WASHINGTON-House telecommunications subcommittee Chairman Billy Tauzin (R-La.) last week proposed to fund digital wiretap implementation and Internet access for schools with $1.7 billion paid by wireless carriers and broadcasters for siting antennas on federal land during the next five years.

But the measure, which Tauzin is expected to introduce shortly, faces a number of obstacles such as being subject to multicommittee jurisdictions, differences between the FBI and the personal communications services industry over digital wiretap compensation and uncertainty over the estimated revenues from federal antenna siting.

As such, the wireless telecom industry was somewhat cautious in reacting to the draft bill.

“The chairman’s proposal alleviates some of the financial burdens placed on businesses and provides for a logical nexus between the monies raised from government siting leases and industry obligations,” said Jay Kitchen, president of the Personal Communications Industry Association. “However, it is important that we change the eligibility date for PCS carriers to receive (Communications Assistance and Law Enforcement Act) funding.”

Tauzin’s measure would earmark $500 million for reimbursing wireless and wireline carriers for network modifications required by CALEA, a 1994 law designed to help keep law enforcement eavesdropping capability on par with telecommunications technological advances.

The FBI told Congress recently that $500 million is needed to implement CALEA through 2002.

“It looks very promising,” said Tim Ayers, a spokesman for the Cellular Telecommunications Industry Association. “It provides some important incentives to move ahead with siting, which is a major concern of the industry.”

With $500 million going to CALEA, the remainder of federal land antenna siting fees would help to defer the $2.25 billion cost of the congressionally mandated plan to wire schools, libraries and rural health care facilities to the information superhighway. The Federal Communications Commission earlier this month approved so-called universal service fund rules in keeping with that directive.

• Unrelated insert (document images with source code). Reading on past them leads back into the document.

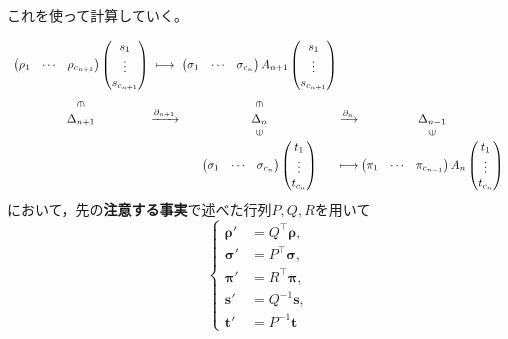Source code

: \documentclass[uplatex]{jsarticle}
\begin{document}
これを使って計算していく。

\begin{equation}
  \begin{array}{c@{\:}c@{\:}c@{\:}c@{\:}c}
    \begin{pmatrix}
      \rho_{1} & \cdots & \rho_{c_{n+1}}
    \end{pmatrix}
    \begin{pmatrix}
      s_{1} \\ \vdots \\ s_{c_{n+1}}
    \end{pmatrix}
    & \longmapsto &
    \begin{pmatrix}
      \sigma_{1} & \cdots & \sigma_{c_{n}}
    \end{pmatrix}
    A_{n+1}
    \begin{pmatrix}
      s_{1} \\ \vdots \\ s_{c_{n+1}}
    \end{pmatrix} \\
    \rotatebox{270}{$\in$} & & \rotatebox{270}{$\in$} \\
    \Delta_{n+1} & \xrightarrow{\partial_{n+1}} & \Delta_{n} & \xrightarrow{\partial_{n}} & \Delta_{n-1} \\
    & & \vin & & \vin \\
    & & \begin{pmatrix}
      \sigma_{1} & \cdots & \sigma_{c_{n}}
    \end{pmatrix}
    \begin{pmatrix}
      t_{1} \\ \vdots \\ t_{c_{n}}
    \end{pmatrix}
    & \longmapsto &
    \begin{pmatrix}
      \pi_{1} & \cdots & \pi_{c_{n-1}}
    \end{pmatrix}
    A_{n}
    \begin{pmatrix}
      t_{1} \\ \vdots \\ t_{c_{n}}
    \end{pmatrix} \\
  \end{array}
\end{equation}
において，先の\textbf{注意する事実}で述べた行列$P,Q,R$を用いて
\begin{equation}
  \left\{ \begin{split}
    \bm{\rho}' &= Q^{\top} \bm{\rho}, \\
    \bm{\sigma}' &= P^{\top} \bm{\sigma}, \\
    \bm{\pi}' &= R^{\top} \bm{\pi}, \\
    \bm{s}' &= Q^{-1} \bm{s}, \\
    \bm{t}' &= P^{-1} \bm{t}
  \end{split} \right.
\end{equation}
\end{document}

PCIA said it plans to appeal the FCC ruling because it hurts paging operators.

On the surface, the initiative appears to address a number of pressing issues in the telecommunications industry in general and the wireless industry, in particular. The FBI, which got industry and privacy advocates to sign onto CALEA in part by guaranteeing carriers they would be compensated for digital wiretap system modifications, has had problems securing appropriations since the law was enacted.

Under CALEA, $500 million was authorized for fiscal years 1995 through 1998.

But fiscal 1997 was the first year CALEA received funding, $100 million that is supposed to come from a combination of appropriations and year-end, excess dollars contributed by federal intelligence and law enforcement agencies.

But even that money did not come easy. It required a compromise with Rep. Bob Barr (R-Ga.), a member of the House Judiciary Committee and an FBI critic, who called for the FBI to submit to Congress a detailed CALEA implementation plan. That plan was submitted March 3.

Whether $1.7 billion can be raised from antenna siting on federal lands is unclear. CTIA’s Ayers said that 20 percent of the 125,000 PCS and cellular antennas going up will be sited on federal property. He said federal sites are fetching about $1,500 per month today, a figure that is expected to increase in coming years.

Overall, Ayers estimated the wireless telecom industry will raise $1.3 billion. Broadcasters ostensibly would make up the difference. On a related front, the Clinton administration proposed assessing TV broadcasters a spectrum fee to make up any shortfall in the $14.8 billion expected by 2002 from analog TV channel auctions.

Though Tauzin secured initial backing from House Judiciary Committee Chairman Henry Hyde (R-Ill.) and House Appropriations Subcommittee Chairman Bob Livingston (R-La.), the multifaceted measure may need approvals by a plethora of other congressional panels.

And even if the bill is passed and signed by the president, administering the law could get bogged down in bureaucratic red tape by the National Park Service, the U.S. Forest Service and other government conservationists. Those entities may resent having siting forced on them and about not receiving any revenue from tower leases.

“Without the ability to get part of the revenue, there’s no incentive to act on siting applications in a timely manner,” said Paul Rosa, an antenna siting consultant in the Washington, D.C., area.